New Replication and Recovery Features in PostgreSQL 9.1

1. Streaming Replication and Continuous Archiving Features.
a. Synchronous Replication
PostgreSQL 9.1 came with Synchronous Replication. In Synchronous Replication, all commited transaction will be transferred to standby synchronously. When Primary is in Synchronous replication, then each commit transaction will wait untill transaction get transfered to Slave/Replication Server. This reduces the loss of any committed transaction. And gives high degree of durability.
For setting up synchronous replication you can look at my blog:
http://vibhorkumar.wordpress.com/2011/10/20/asynchronoussynchronous-streaming-replication-in-postgresql-9-1/ 

2. New parameter replication_timeout:
 This is a new parameter which has been added in 9.1. Using this parameter user can terminate replication connection, if connection is inactive more than replication_timeout seconds. This is useful parameter for Primary Server to detect Replication Server Crash or network outage.


3. New role/permission for Streaming Replication
 REPLICATION is a new role, which has been added in PostgreSQL 9.1 for Streaming Replication. If a user has REPLICATION role granted then user would be able to initiate Streaming Replication. Some example is given below:
 a. CREATE USER with REPLICATION Privilege:
     CREATE USER rep_user WITH REPLICATION PASSWORD 'password';
b.

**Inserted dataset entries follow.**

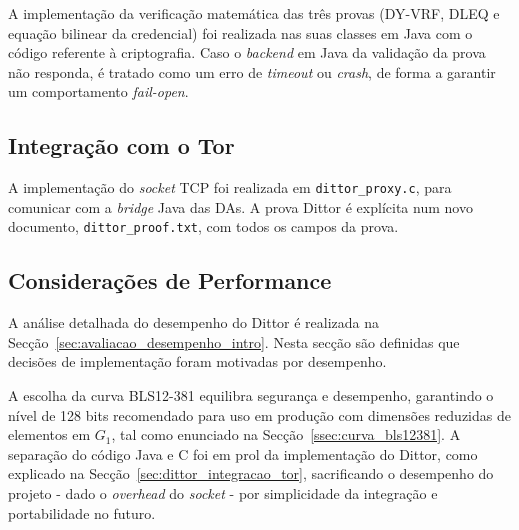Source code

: A implementação da verificação matemática das três provas (DY-VRF, DLEQ e equação bilinear da credencial) foi realizada nas suas classes em Java com o código referente à criptografia. Caso o \textit{backend} em Java da validação da prova não responda, é tratado como um erro de \textit{timeout} ou \textit{crash}, de forma a garantir um comportamento \textit{fail-open}.

\subsection{Integração com o Tor}
\label{sub:dittor_impl_integracao_tor}

A implementação do \textit{socket} TCP foi realizada em \texttt{dittor\_proxy.c}, para comunicar com a \textit{bridge} Java das DAs. A prova Dittor é explícita num novo documento, \texttt{dittor\_proof.txt}, com todos os campos da prova.

\subsection{Considerações de Performance}
\label{sub:dittor_impl_performance}

A análise detalhada do desempenho do Dittor é realizada na Secção~\ref{sec:avaliacao_desempenho_intro}. Nesta secção são definidas que decisões de implementação foram motivadas por desempenho.

A escolha da curva BLS12-381 equilibra segurança e desempenho, garantindo o nível de 128 bits recomendado para uso em produção com dimensões reduzidas de elementos em $G_1$, tal como enunciado na Secção~\ref{ssec:curva_bls12381}. A separação do código Java e C foi em prol da implementação do Dittor, como explicado na Secção~\ref{sec:dittor_integracao_tor}, sacrificando o desempenho do projeto - dado o \textit{overhead} do \textit{socket} - por simplicidade da integração e portabilidade no futuro.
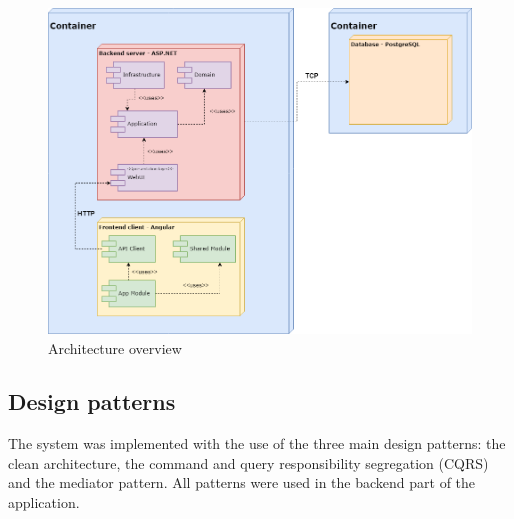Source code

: \documentclass[a4paper,twoside,12pt]{book}
\begin{document}
\begin{figure}[htbp]
\centering
\includegraphics[width=\textwidth]{images/Architecture.drawio.png}
\caption{Architecture overview}
\label{fig:architectureOverview}
\end{figure}

\subsection{Design patterns}
The system was implemented with the use of the three main design patterns: the clean architecture, the command and query responsibility segregation (CQRS) and the mediator pattern. All patterns were used in the backend part of the application.
\end{document}
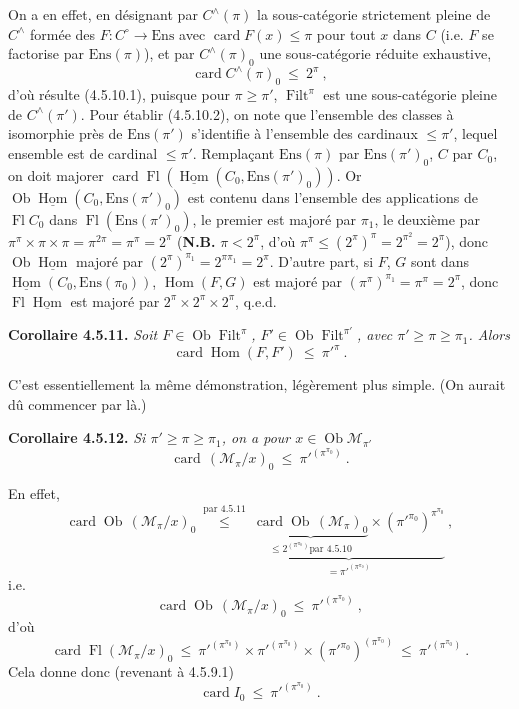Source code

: \documentclass[11pt]{article}
\newcommand{\printedpage}[1]{\marginpar{\footnotesize p.~#1}}
\newcommand{\msp}[1]{\marginpar{\footnotesize [#1]}}
\newcommand{\Filt}{\operatorname{Filt}}
\newcommand{\Ob}{\operatorname{Ob}}
\newcommand{\card}{\operatorname{card}}
\newcommand{\Fl}{\operatorname{Fl}}
\newcommand{\Hom}{\operatorname{Hom}}
\newcommand{\uHom}{\underline{\operatorname{Hom}}}
\newcommand{\Ens}{\mathrm{Ens}}
\begin{document}
On a en effet, en désignant par $C^\wedge(\pi)$ la sous-catégorie strictement pleine de $C^\wedge$ formée des $F : C^\circ \longrightarrow \Ens$ avec $\card F(x) \leqslant \pi$ pour tout $x$ dans $C$ (i.e. $F$ se factorise par $\Ens(\pi)$), et par $C^\wedge(\pi)_0$ une
\printedpage{37}
\msp{page 123}
sous-catégorie réduite exhaustive,
\[
\card C^\wedge(\pi)_0 \ \leqslant \ 2^\pi \ , \tag*{(4.5.10.2)}
\]
d'où résulte (4.5.10.1), puisque pour $\pi \geqslant \pi'$, $\Filt^\pi$ est une sous-catégorie pleine de $C^\wedge(\pi')$. Pour établir (4.5.10.2), on note que l'ensemble des classes à isomorphie près de $\Ens(\pi')$ s'identifie à l'ensemble des cardinaux $\leqslant \pi'$, lequel ensemble est de cardinal $\leqslant \pi'$. Remplaçant $\Ens(\pi)$ par $\Ens(\pi')_0$, $C$ par $C_0$, on doit majorer $\card \Fl(\uHom(C_0, \Ens(\pi')_0))$. Or $\Ob \uHom(C_0, \Ens(\pi')_0)$ est contenu dans l'ensemble des applications de $\Fl C_0$ dans $\Fl(\Ens(\pi')_0)$, le premier est majoré par $\pi_1$, le deuxième par $\pi^\pi \times \pi \times \pi = \pi^{2\pi} = \pi^\pi = 2^\pi$ (\textbf{N.B.} $\pi < 2^\pi$, d'où $\pi^\pi \leqslant (2^\pi)^\pi = 2^{\pi^2} = 2^\pi$), donc $\Ob \uHom$ majoré par $(2^\pi)^{\pi_1} = 2^{\pi\pi_1} = 2^\pi$. D'autre part, si $F$, $G$ sont dans $\uHom(C_0, \Ens(\pi_0))$, $\Hom(F,G)$ est majoré par $(\pi^\pi)^{\pi_1} = \pi^\pi = 2^\pi$, donc $\Fl \uHom$ est majoré par $2^\pi \times 2^\pi \times 2^\pi$, q.e.d.

\textbf{Corollaire 4.5.11.} \textit{Soit $F \in \Ob \Filt^\pi$, $F' \in \Ob \Filt^{\pi'}$, avec $\pi' \geqslant \pi \geqslant \pi_1$. Alors}
\[
\card \Hom(F, F') \ \leqslant \ \pi'^{\pi} \ . \tag*{(4.5.11.1)}
\]

\msp{page 124}

C'est essentiellement la même démonstration, légèrement plus simple. (On aurait dû commencer par là.)

\textbf{Corollaire 4.5.12.} \textit{Si $\pi' \geqslant \pi \geqslant \pi_1$, on a pour $x \in \Ob \mathcal{M}_{\pi'}$}
\[
\card\,(\mathcal{M}_\pi/x)_0 \ \leqslant \ \pi'^{(\pi^{\pi_0})} \ . \tag*{(4.5.12)}
\]

En effet,
\[
\card \Ob\,(\mathcal{M}_\pi/x)_0 \ \overset{\text{par 4.5.11}}{\leqslant} \ \underbrace{\underbrace{\card \Ob\,(\mathcal{M}_\pi)_0}_{\leqslant 2^{(\pi^{\pi_0})} \text{par 4.5.10}} \times (\pi'^{\pi_0})^{\pi^{\pi_0}}}_{= \pi'^{(\pi^{\pi_0})}} \ ,
\]
i.e.
\[
\card \Ob\,(\mathcal{M}_\pi/x)_0 \ \leqslant \ \pi'^{(\pi^{\pi_0})} \ ,
\]
d'où
\[
\card \Fl(\mathcal{M}_\pi/x)_0 \ \leqslant \ \pi'^{(\pi^{\pi_0})} \times \pi'^{(\pi^{\pi_0})} \times (\pi'^{\pi_0})^{(\pi^{\pi_0})} \ \leqslant \ \pi'^{(\pi^{\pi_0})} \ .
\]
Cela donne donc (revenant à 4.5.9.1)
\[
\card I_0 \ \leqslant \ \pi'^{(\pi^{\pi_0})} \ .
\]
\end{document}
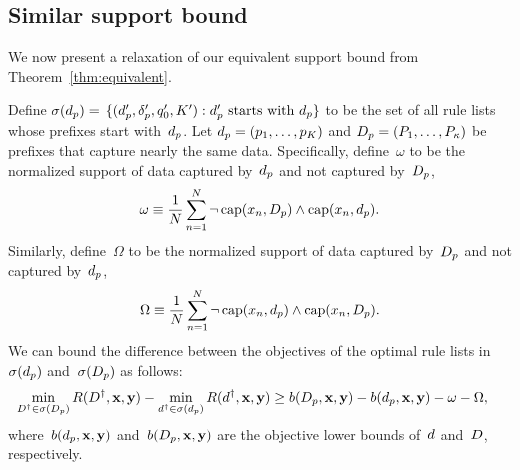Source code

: \subsection{Similar support bound}
\label{sec:similar}

We now present a relaxation of our equivalent support bound
from Theorem~\ref{thm:equivalent}.

\begin{theorem}
\label{thm:similar}
Define ${\sigma(d_p) = }$
${\{(d_p', \delta_p', q_0', K') : d_p' \textnormal{ starts with } d_p \}}$
to be the set of all rule lists whose prefixes start with~$d_p$.
%
Let ${d_p = (p_1, \dots, p_K)}$ and
${D_p = (P_1, \dots, P_{\kappa})}$ be prefixes
that capture nearly the same data.
%
Specifically, define~$\omega$ to be the normalized support
of data captured by~$d_p$ and not captured by~$D_p$, \ie
\begin{align}
\omega \equiv \frac{1}{N} \sum_{n=1}^N
  \neg\, \Cap(x_n, \PrefixB)
  \wedge \Cap(x_n, \Prefix). %
\label{eq:omega}
\end{align}
%
Similarly, define~$\Omega$ to be the normalized support
of data captured by~$D_p$ and not captured by~$d_p$, \ie
\begin{align}
\Omega \equiv \frac{1}{N} \sum_{n=1}^N
  \neg\, \Cap(x_n, \Prefix)
  \wedge \Cap(x_n, \PrefixB). %
\label{eq:big-omega}
\end{align}
We can bound the difference between the objectives of the
optimal rule lists in~$\sigma(d_p)$
and~$\sigma(D_p)$ as follows:
\begin{align}
\min_{\RLB^\dagger \in \StartsWith(\PrefixB)} \Obj(\RLB^\dagger, \x, \y)
- \min_{\RL^\dagger \in \StartsWith(\Prefix)} \Obj(\RL^\dagger, \x, \y)
&\ge b(\PrefixB, \x, \y) - b(\Prefix, \x, \y) - \omega - \Omega,
\label{eq:similar}
\end{align}
where~$b(d_p, \mathbf{x}, \mathbf{y})$ and~$b(D_p, \mathbf{x}, \mathbf{y})$ are the
objective lower bounds of~${d}$ and~${D}$, respectively.
\end{theorem}

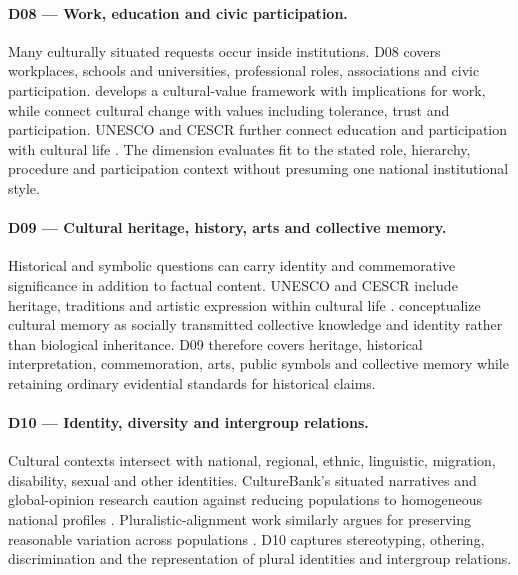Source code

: \paragraph{D08 --- Work, education and civic participation.}
Many culturally situated requests occur inside institutions. D08 covers workplaces, schools and universities, professional roles, associations and civic participation. \textcite{schwartz1999culturalvalues} develops a cultural-value framework with implications for work, while \textcite{inglehartbaker2000modernization} connect cultural change with values including tolerance, trust and participation. UNESCO and CESCR further connect education and participation with cultural life \parencite{unesco2001culturaldiversity,cescr2009gc21}. The dimension evaluates fit to the stated role, hierarchy, procedure and participation context without presuming one national institutional style.

\paragraph{D09 --- Cultural heritage, history, arts and collective memory.}
Historical and symbolic questions can carry identity and commemorative significance in addition to factual content. UNESCO and CESCR include heritage, traditions and artistic expression within cultural life \parencite{unesco2001culturaldiversity,cescr2009gc21}. \textcite{assmann1995collective} conceptualize cultural memory as socially transmitted collective knowledge and identity rather than biological inheritance. D09 therefore covers heritage, historical interpretation, commemoration, arts, public symbols and collective memory while retaining ordinary evidential standards for historical claims.

\paragraph{D10 --- Identity, diversity and intergroup relations.}
Cultural contexts intersect with national, regional, ethnic, linguistic, migration, disability, sexual and other identities. CultureBank's situated narratives and global-opinion research caution against reducing populations to homogeneous national profiles \parencite{shi2024culturebank,durmus2023globalopinionqa}. Pluralistic-alignment work similarly argues for preserving reasonable variation across populations \parencite{sorensen2024pluralistic}. D10 captures stereotyping, othering, discrimination and the representation of plural identities and intergroup relations.

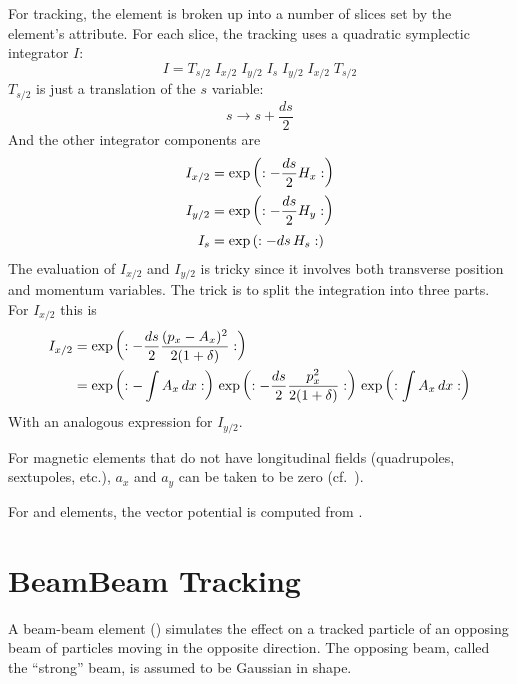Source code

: For tracking, the element is broken up into a number of slices set by
the element's  attribute. For each slice, the tracking
uses a quadratic symplectic integrator $I$:
\begin{equation}
  I = T_{s/2} \; I_{x/2} \; I_{y/2} \; I_s \; I_{y/2} \; I_{x/2} \; T_{s/2}
\end{equation}
$T_{s/2}$ is just a translation of the $s$ variable:
\begin{equation}
  s \rightarrow s + \frac{ds}{2}
\end{equation}
And the other integrator components are
\begin{align}
  I_{x/2} &= \exp \left( : -\frac{ds}{2} H_x : \right) \nonumber \\
  I_{y/2} &= \exp \left( : -\frac{ds}{2} H_y : \right) \\
  I_{s}   &= \exp \left( : -ds \, H_s : \right) \nonumber
\end{align}
The evaluation of $I_{x/2}$ and $I_{y/2}$ is tricky since it involves both transverse
position and momentum variables. The trick is to split the integration into three parts.
For $I_{x/2}$ this is
\begin{align}
  I_{x/2} &= \exp \left( : -\frac{ds}{2} \frac{(p_x - A_x)^2}{2 (1 + \delta)} : \right) \nonumber \\
  &= \exp \left( : -\int A_x \, dx : \right) \,
     \exp \left( : -\frac{ds}{2} \frac{p_x^2}{2 (1 + \delta)} : \right) \,
     \exp \left( : \int A_x \, dx : \right)
  \label{ids2}
\end{align}
With an analogous expression for $I_{y/2}$.

For magnetic elements that do not have longitudinal fields
(quadrupoles, sextupoles, etc.), $a_x$ and $a_y$ can be taken to be
zero (cf.~).

For  and  elements, the vector potential is computed from
.

\section{BeamBeam Tracking}
\label{s:beambeam.std}

A beam-beam element () simulates the effect on a tracked
particle of an opposing beam of particles moving in the opposite
direction. The opposing beam, called the ``strong'' beam, is assumed
to be Gaussian in shape.

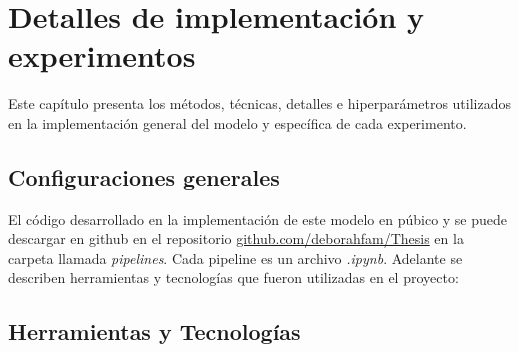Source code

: \chapter{Detalles de implementación y experimentos}\label{chapter:implementation}

Este capítulo presenta los métodos, técnicas, detalles e hiperparámetros utilizados en la implementación general del modelo y específica de cada experimento.

\section*{Configuraciones generales}

El código desarrollado en la implementación de este modelo en púbico y se puede descargar en github en el repositorio \href{https://github.com/deborahfam/Thesis}{github.com/deborahfam/Thesis} en la carpeta llamada \textit{pipelines}. Cada pipeline es un archivo \textit{.ipynb}. Adelante se describen herramientas y tecnologías que fueron utilizadas en el proyecto:

\section*{Herramientas y Tecnologías}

Assign REPLICATION Privilege to a user:
      ALTER USER username WITH REPLICATION;
REPLICATION privileged can also used for Online Backup of PostgreSQL.


4. New tool for Base Backup: pg_basebackup
pg_basebackup is a new Backup tool introduce in PostgreSQL 9.1. Using this tool user can take Base Backups of running PostgreSQL database cluster. To use pg_basebackup, user has to make following in Changes in PostgreSQL Cluster

 a. Make following changes in pg_hba.conf file:
      host    replication     postgres        [Ipv4 address of client]/32  trust
b. Make following changes in postgresql.conf file of PostgreSQL Cluster:
    archive_command = 'cp -i %p /Users/postgres/archive/%f'
    archive_mode = on # Require Restart
    max_wal_senders = 3 # Maximum 'wal_senders'
    wal_keep_segments = # How many WAL segments (=files) should be kept on the server 
c. After making above changes, user can restart the PostgreSQL Cluster and can use pg_basebackup to take the backup as given below:
     pg_basebackup -D /Users/vibhor/testbackup -v -Fp -l Testbackup -h 127.0.0.1 -U postgres
Note:: User which can use pg_basebackup should have either SUPERUSER or REPLICATION privilege.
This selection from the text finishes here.